Say how many lines below contain the word "work". The number is the entire reply.

Stored data:
┌────────

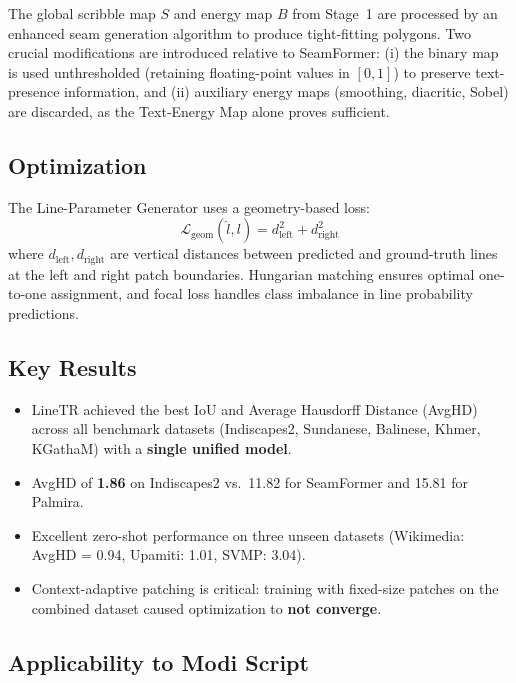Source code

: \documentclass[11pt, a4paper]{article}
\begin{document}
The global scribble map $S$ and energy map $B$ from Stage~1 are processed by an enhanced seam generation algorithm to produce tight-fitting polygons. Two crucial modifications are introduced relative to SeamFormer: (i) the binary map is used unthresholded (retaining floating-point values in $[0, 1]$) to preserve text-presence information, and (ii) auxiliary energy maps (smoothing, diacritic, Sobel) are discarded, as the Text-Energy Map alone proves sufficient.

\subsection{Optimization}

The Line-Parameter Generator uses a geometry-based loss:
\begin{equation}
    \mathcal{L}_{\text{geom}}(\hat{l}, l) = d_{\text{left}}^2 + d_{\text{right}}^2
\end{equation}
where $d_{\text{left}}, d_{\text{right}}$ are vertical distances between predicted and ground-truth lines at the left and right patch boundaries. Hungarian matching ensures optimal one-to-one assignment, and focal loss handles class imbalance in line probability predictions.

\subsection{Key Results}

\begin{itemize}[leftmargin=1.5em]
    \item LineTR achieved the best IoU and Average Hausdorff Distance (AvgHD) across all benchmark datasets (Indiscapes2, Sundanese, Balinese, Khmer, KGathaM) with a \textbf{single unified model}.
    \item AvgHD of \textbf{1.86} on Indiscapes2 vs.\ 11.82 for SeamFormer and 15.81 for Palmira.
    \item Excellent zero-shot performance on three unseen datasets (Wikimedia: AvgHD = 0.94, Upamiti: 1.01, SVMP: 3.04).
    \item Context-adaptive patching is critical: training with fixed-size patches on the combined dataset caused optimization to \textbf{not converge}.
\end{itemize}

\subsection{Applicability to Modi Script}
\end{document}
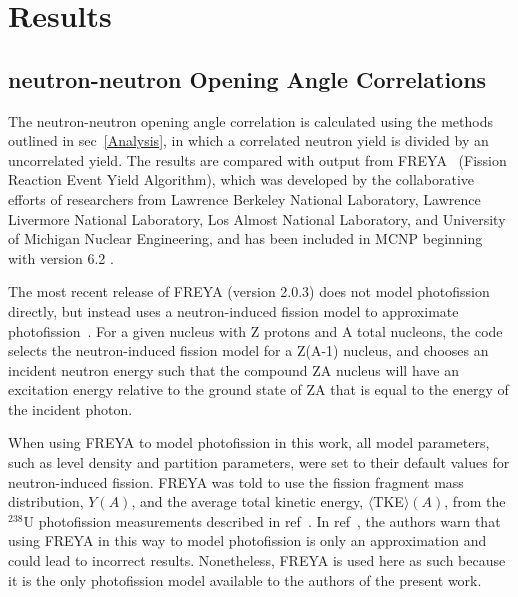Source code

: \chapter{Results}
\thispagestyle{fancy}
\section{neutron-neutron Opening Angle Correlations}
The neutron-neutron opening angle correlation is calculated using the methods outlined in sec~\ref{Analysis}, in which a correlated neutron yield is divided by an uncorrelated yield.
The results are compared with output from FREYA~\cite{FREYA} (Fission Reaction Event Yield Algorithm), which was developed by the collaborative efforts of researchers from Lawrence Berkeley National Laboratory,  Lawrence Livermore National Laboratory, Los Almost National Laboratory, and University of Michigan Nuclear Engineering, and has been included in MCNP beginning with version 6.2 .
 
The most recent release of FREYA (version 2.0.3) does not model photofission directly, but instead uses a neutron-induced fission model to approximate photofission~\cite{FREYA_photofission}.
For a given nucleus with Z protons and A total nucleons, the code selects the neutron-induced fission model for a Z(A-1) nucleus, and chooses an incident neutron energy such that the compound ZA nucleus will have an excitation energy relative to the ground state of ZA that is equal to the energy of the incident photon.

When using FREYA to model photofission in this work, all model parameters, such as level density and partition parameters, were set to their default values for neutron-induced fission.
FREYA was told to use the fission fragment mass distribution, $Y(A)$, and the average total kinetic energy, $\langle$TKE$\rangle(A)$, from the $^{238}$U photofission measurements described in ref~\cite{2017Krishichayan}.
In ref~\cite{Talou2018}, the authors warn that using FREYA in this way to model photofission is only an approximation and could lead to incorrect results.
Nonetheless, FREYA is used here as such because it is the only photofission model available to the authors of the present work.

└────────

Solution for this task:
2